In the listing below, please print the line that contains "- Histograms: CGPA, Year" and every line that follows it, exactly.

Records for the exercise —
___

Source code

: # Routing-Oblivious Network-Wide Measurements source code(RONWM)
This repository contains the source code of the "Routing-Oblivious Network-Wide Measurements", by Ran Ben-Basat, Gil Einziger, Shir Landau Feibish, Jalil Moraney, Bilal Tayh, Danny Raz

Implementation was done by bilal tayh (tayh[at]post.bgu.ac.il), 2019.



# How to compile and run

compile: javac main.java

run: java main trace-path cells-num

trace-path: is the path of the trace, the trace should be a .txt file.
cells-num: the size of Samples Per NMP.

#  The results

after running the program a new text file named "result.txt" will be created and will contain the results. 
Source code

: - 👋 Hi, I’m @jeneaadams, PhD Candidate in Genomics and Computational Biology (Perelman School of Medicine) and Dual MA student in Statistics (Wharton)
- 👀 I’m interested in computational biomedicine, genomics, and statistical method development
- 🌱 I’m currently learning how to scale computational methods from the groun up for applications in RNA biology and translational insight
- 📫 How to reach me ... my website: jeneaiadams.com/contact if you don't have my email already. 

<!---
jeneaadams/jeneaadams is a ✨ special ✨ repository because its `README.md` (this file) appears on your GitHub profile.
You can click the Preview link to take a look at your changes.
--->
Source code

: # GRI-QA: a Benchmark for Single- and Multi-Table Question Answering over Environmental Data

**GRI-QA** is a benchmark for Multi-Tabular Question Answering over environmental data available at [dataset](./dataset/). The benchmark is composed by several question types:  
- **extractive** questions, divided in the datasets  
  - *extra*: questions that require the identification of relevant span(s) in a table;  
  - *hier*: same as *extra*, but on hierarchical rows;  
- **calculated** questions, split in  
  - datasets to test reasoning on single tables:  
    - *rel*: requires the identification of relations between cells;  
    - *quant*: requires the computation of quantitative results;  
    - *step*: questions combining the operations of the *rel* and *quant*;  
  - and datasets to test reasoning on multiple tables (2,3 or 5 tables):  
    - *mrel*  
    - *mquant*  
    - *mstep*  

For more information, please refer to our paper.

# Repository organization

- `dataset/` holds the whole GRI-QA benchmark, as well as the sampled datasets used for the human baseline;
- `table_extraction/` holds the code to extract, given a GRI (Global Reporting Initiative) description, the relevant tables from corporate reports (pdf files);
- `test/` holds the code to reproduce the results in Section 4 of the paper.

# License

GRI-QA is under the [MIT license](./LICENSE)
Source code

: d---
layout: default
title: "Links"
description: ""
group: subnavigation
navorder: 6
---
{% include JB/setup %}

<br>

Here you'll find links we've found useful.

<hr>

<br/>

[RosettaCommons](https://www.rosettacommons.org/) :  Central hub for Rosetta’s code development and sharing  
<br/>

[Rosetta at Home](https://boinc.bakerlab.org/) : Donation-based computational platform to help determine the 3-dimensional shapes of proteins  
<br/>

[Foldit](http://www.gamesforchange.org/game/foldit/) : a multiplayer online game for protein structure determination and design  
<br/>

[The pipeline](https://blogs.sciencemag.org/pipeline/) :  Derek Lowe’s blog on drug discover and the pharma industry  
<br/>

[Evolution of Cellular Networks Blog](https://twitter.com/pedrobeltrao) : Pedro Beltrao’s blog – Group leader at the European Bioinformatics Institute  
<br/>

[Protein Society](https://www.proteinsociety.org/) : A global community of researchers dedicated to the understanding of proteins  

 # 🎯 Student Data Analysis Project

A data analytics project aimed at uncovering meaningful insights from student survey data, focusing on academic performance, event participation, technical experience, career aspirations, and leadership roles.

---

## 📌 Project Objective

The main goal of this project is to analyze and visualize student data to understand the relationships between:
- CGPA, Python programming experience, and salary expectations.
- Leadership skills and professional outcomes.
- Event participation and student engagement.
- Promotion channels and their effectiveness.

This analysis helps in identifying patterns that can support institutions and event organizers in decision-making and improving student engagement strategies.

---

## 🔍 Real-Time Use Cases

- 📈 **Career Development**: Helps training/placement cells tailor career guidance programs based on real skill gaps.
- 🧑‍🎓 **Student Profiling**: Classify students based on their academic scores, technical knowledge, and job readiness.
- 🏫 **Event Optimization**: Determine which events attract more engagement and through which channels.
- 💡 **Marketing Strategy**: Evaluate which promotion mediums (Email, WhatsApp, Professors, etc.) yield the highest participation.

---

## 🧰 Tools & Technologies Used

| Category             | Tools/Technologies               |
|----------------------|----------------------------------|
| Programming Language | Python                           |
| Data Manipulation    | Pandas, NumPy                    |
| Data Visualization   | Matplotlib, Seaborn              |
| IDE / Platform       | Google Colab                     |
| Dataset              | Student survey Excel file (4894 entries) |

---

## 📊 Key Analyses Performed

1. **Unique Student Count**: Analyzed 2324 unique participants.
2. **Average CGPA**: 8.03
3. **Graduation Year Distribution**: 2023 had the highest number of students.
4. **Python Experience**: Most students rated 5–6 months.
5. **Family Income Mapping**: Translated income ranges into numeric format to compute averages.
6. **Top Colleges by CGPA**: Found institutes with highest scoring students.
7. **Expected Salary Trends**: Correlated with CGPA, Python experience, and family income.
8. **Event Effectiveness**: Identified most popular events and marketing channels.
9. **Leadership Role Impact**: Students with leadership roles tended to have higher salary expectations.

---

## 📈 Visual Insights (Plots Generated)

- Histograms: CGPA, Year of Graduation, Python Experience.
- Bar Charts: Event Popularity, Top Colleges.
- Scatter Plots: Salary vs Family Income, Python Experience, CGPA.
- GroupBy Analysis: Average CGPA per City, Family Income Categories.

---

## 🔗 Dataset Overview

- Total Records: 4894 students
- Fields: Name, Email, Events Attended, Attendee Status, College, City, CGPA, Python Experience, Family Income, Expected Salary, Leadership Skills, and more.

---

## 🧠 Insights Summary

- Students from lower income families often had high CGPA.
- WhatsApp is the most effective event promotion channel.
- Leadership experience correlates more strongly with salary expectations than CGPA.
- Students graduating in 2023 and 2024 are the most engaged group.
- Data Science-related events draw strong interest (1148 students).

___

Solved problem —
- Histograms: CGPA, Year of Graduation, Python Experience.
- Bar Charts: Event Popularity, Top Colleges.
- Scatter Plots: Salary vs Family Income, Python Experience, CGPA.
- GroupBy Analysis: Average CGPA per City, Family Income Categories.

---

## 🔗 Dataset Overview

- Total Records: 4894 students
- Fields: Name, Email, Events Attended, Attendee Status, College, City, CGPA, Python Experience, Family Income, Expected Salary, Leadership Skills, and more.

---

## 🧠 Insights Summary

- Students from lower income families often had high CGPA.
- WhatsApp is the most effective event promotion channel.
- Leadership experience correlates more strongly with salary expectations than CGPA.
- Students graduating in 2023 and 2024 are the most engaged group.
- Data Science-related events draw strong interest (1148 students).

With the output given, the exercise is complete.